- Education: University of British Columbia (BA) Yale University (JD)
- Occupation: Attorney
- Known for: John Marshall Award
- Political party: Republican (until 2015) Democratic (2016–present)
- Board member of: Alston & Bird
- Website: Official website

= Joanna Hendon =

American attorney

Joanna C. Hendon is an attorney with Alston & Bird in New York who specializes in white collar criminal defense, securities enforcement, and complex civil litigation.

==Early life==
Hendon received her BA from the University of British Columbia in 1987 and her JD from Yale Law School in 1991.

==Career==
Hendon is a former federal prosecutor in the Southern District of New York. In 2000, she received the United States Attorney General's John Marshall Award, the highest award given by the Department of Justice for excellence at trial.

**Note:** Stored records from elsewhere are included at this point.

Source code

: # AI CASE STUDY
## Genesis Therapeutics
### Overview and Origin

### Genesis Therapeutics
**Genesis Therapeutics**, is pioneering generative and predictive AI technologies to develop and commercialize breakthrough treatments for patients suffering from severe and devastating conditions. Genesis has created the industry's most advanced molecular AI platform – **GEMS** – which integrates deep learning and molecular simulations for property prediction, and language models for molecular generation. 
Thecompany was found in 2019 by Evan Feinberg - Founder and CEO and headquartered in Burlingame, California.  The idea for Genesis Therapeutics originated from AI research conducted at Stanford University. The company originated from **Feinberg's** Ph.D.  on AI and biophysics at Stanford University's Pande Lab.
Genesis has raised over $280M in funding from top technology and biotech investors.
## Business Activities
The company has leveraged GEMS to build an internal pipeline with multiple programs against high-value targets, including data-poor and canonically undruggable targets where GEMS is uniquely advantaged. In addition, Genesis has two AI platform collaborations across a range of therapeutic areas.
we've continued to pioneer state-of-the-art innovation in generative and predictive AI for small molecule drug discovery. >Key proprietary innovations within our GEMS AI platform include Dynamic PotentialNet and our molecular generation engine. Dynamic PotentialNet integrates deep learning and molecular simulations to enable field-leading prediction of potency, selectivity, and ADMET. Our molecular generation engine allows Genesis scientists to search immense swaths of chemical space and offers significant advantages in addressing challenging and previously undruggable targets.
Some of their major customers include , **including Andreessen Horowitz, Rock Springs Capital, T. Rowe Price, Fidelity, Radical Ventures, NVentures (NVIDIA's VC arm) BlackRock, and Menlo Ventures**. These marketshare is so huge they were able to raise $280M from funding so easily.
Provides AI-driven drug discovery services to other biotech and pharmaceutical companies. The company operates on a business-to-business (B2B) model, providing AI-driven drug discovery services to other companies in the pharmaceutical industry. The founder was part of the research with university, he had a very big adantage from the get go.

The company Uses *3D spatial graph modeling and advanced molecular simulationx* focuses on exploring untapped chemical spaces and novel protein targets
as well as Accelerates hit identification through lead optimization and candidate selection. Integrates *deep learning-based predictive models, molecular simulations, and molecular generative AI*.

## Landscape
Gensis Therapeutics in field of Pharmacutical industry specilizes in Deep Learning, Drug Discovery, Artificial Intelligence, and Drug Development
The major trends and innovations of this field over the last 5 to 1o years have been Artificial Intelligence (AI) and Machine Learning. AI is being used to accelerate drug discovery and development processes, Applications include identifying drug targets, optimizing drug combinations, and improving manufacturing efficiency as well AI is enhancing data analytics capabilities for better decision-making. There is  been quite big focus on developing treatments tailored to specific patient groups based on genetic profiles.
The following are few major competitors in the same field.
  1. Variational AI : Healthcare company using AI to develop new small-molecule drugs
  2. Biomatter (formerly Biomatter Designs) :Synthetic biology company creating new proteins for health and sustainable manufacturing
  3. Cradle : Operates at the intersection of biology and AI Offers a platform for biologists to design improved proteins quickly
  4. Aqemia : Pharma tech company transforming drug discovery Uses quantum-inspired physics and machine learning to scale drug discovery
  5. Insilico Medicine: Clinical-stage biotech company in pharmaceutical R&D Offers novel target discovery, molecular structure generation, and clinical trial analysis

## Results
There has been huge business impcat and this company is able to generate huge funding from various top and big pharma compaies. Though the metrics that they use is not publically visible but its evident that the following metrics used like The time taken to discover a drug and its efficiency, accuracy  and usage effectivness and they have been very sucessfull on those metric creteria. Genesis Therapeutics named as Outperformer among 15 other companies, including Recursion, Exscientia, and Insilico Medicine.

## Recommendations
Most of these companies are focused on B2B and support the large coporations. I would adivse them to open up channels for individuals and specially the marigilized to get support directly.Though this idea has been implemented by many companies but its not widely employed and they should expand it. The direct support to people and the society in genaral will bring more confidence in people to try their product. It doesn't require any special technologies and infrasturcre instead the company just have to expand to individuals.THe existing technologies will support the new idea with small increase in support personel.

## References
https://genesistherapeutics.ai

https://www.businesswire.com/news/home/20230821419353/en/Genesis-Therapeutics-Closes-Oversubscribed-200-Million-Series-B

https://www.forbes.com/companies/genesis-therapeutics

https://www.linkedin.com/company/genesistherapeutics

In 2011, she received media coverage for her appeals to the jury to send her client, Winifred Jiau, who was accused of revealing insider information, "home to her dog". She was described as playing "the dog card".

From 2012 to 2014, she represented a former Dell Inc. employee accused of leaking confidential information to securities analysts, relating to the United States government's prosecution in United States v. Newman, et al., 773 F.3d 438 (2d Cir. Dec. 10, 2014), cert. denied, 136 S. Ct. 242 (2015).

She is a former adjunct professor of law at Fordham University School of Law.

In April 2018 she was retained to represent United States President Donald Trump.

She was scheduled to speak at a Yale colloquium honoring Marvin Chirelstein on April 19.